### Dataset items
■ ■ ■ ■ ■
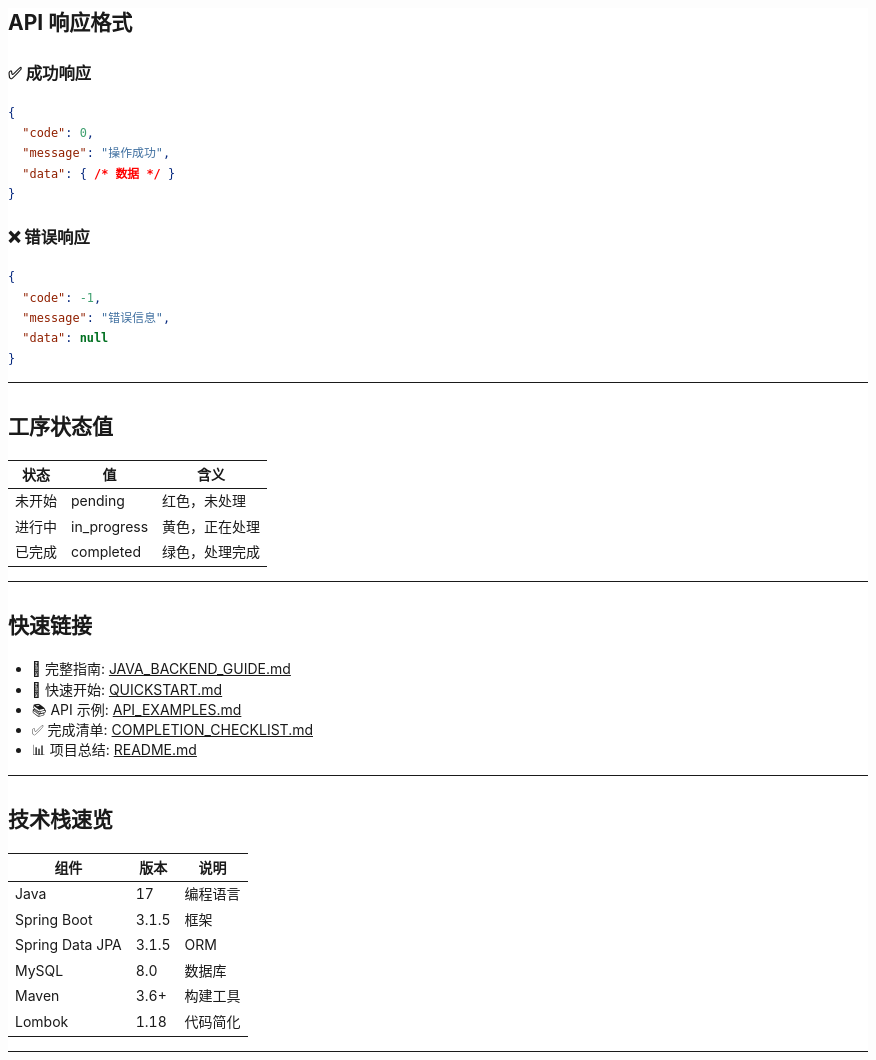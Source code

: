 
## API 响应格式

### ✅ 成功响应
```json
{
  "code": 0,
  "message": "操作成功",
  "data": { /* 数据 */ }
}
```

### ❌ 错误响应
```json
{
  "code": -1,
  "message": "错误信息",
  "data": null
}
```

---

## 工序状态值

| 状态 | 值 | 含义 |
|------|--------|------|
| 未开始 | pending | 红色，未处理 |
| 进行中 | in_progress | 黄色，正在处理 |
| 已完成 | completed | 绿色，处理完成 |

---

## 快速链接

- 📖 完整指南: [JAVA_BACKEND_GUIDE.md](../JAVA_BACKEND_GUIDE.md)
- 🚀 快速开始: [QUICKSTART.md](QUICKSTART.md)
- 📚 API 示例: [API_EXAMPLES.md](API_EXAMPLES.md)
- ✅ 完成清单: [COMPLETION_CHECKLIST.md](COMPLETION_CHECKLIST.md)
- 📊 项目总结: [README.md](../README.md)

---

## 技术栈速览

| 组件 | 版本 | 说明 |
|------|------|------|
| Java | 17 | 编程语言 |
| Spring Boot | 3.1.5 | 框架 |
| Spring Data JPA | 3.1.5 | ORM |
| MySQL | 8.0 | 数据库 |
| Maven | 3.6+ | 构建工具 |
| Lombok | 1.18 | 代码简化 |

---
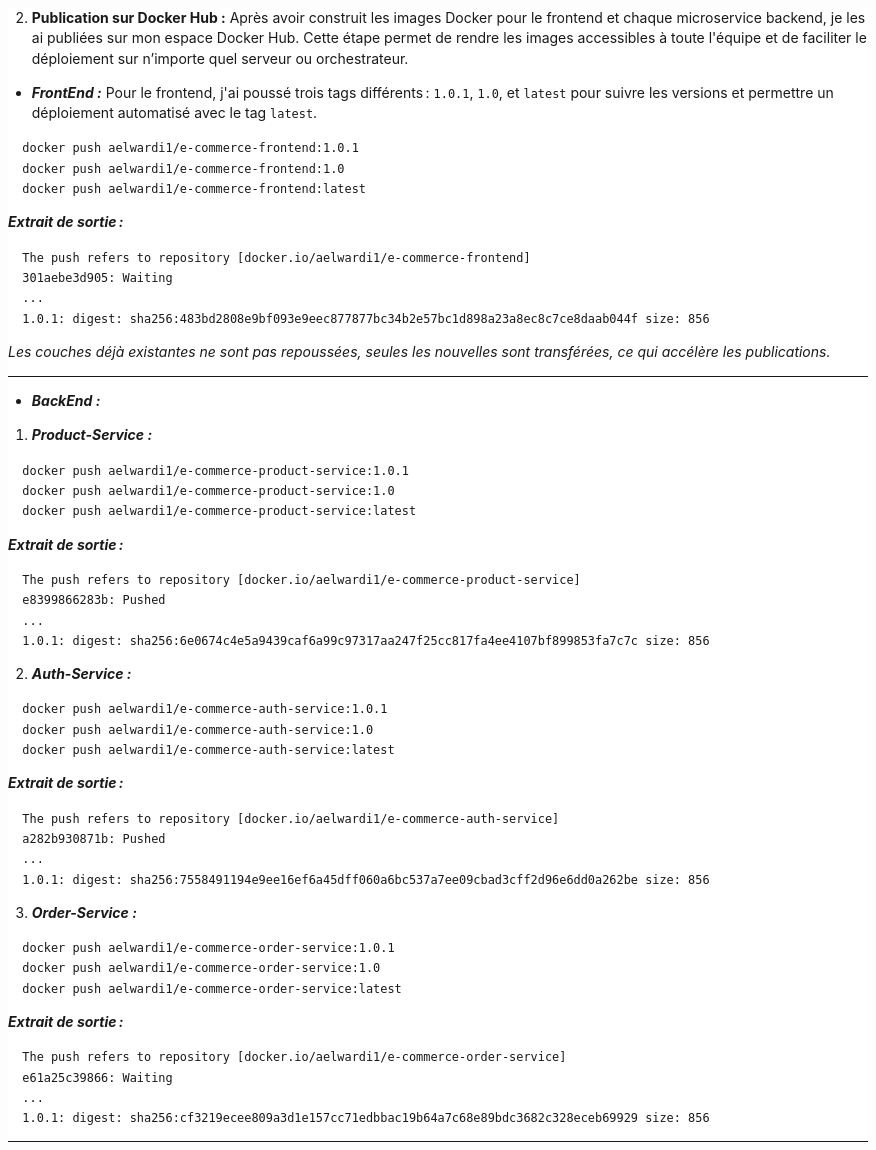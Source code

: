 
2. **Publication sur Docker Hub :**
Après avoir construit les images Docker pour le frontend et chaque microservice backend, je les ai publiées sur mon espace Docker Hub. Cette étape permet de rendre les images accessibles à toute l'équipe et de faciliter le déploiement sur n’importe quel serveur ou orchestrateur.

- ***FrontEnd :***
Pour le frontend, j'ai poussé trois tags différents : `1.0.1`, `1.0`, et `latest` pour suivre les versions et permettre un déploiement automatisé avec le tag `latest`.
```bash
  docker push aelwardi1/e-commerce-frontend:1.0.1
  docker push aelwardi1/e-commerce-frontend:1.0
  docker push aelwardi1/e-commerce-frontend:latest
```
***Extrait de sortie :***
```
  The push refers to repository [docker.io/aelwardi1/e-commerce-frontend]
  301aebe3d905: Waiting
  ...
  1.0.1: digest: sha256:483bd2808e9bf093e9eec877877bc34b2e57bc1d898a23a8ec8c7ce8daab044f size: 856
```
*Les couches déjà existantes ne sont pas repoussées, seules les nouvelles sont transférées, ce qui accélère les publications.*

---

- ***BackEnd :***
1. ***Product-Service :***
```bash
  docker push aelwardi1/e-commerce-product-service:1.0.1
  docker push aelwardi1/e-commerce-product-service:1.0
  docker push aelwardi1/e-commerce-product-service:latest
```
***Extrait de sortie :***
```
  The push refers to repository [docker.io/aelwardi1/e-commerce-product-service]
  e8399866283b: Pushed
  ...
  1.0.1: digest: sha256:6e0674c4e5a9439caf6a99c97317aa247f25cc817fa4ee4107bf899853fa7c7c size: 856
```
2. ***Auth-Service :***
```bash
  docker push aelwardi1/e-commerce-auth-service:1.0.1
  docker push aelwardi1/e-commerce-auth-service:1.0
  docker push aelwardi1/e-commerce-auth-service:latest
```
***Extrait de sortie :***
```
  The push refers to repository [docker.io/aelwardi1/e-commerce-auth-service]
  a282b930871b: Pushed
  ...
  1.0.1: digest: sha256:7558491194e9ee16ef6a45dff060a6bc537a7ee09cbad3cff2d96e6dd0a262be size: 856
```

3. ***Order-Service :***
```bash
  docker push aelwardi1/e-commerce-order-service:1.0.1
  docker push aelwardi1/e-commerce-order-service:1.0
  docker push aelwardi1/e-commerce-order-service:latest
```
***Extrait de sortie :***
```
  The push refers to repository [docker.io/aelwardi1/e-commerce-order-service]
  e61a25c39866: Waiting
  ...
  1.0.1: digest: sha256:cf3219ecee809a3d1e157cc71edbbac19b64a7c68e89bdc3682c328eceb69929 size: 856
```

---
■ ■ ■ ■ ■
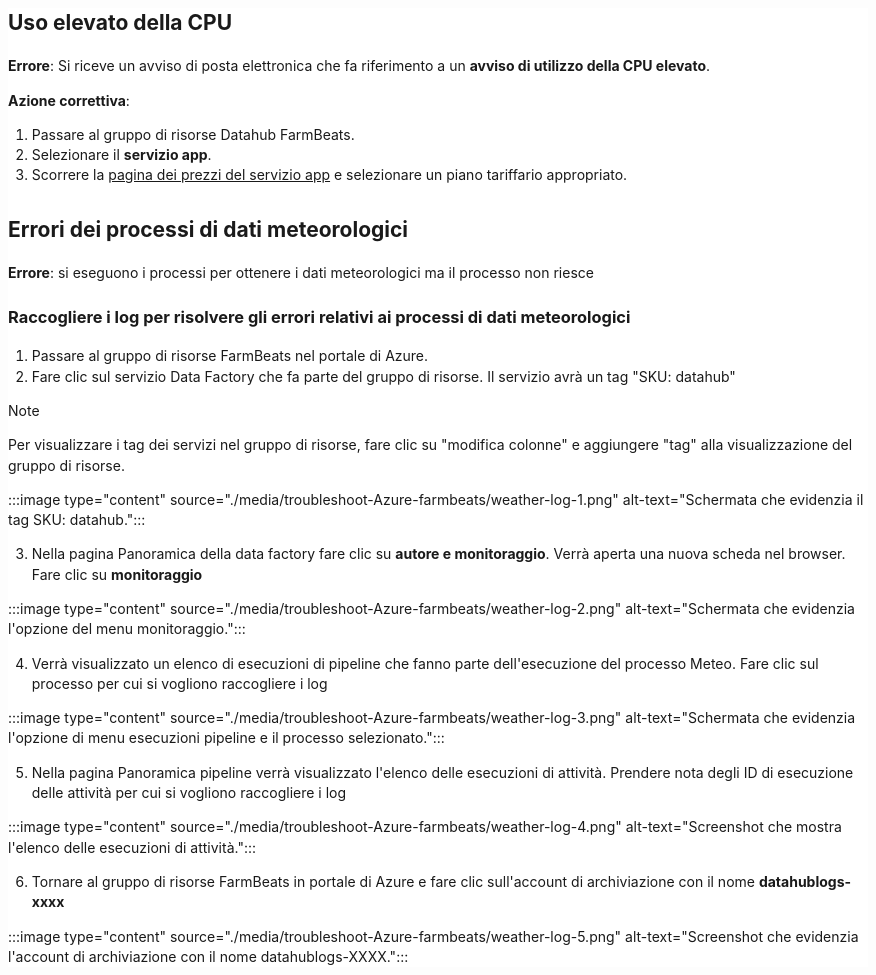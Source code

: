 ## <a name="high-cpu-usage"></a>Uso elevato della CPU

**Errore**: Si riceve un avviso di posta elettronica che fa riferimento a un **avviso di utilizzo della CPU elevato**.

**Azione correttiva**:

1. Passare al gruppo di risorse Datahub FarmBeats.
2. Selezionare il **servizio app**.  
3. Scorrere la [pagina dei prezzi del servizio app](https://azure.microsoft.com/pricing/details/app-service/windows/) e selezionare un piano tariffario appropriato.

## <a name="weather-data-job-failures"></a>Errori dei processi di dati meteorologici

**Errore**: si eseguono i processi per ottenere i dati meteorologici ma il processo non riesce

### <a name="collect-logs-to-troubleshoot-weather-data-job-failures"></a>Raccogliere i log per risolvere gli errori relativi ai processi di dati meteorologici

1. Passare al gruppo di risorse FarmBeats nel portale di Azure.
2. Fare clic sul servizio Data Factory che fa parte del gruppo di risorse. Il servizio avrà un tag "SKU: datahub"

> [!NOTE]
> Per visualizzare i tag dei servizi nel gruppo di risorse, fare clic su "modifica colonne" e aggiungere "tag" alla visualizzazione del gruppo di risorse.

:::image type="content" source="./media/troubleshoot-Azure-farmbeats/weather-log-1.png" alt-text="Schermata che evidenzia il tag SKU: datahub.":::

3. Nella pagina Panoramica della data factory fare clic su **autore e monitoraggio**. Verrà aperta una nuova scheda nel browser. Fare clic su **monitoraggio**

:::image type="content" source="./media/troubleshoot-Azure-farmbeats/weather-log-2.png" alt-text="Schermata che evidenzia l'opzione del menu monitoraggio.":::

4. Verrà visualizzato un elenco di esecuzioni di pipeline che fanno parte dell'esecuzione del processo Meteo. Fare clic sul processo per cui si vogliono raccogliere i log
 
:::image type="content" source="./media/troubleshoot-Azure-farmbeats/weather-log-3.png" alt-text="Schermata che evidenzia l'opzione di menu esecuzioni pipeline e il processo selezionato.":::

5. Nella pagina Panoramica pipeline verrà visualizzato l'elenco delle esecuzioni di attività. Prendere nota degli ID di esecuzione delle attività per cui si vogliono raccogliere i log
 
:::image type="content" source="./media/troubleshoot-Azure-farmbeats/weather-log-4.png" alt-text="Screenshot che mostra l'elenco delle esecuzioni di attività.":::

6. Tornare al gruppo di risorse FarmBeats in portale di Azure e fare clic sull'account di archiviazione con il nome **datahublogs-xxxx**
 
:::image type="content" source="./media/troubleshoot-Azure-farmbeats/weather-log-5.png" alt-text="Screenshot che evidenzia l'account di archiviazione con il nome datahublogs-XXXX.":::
■ ■ ■ ■ ■
### What this task involves
Supply the count of lines in the entries that include "gruppo", and no other text.

### Your solution
5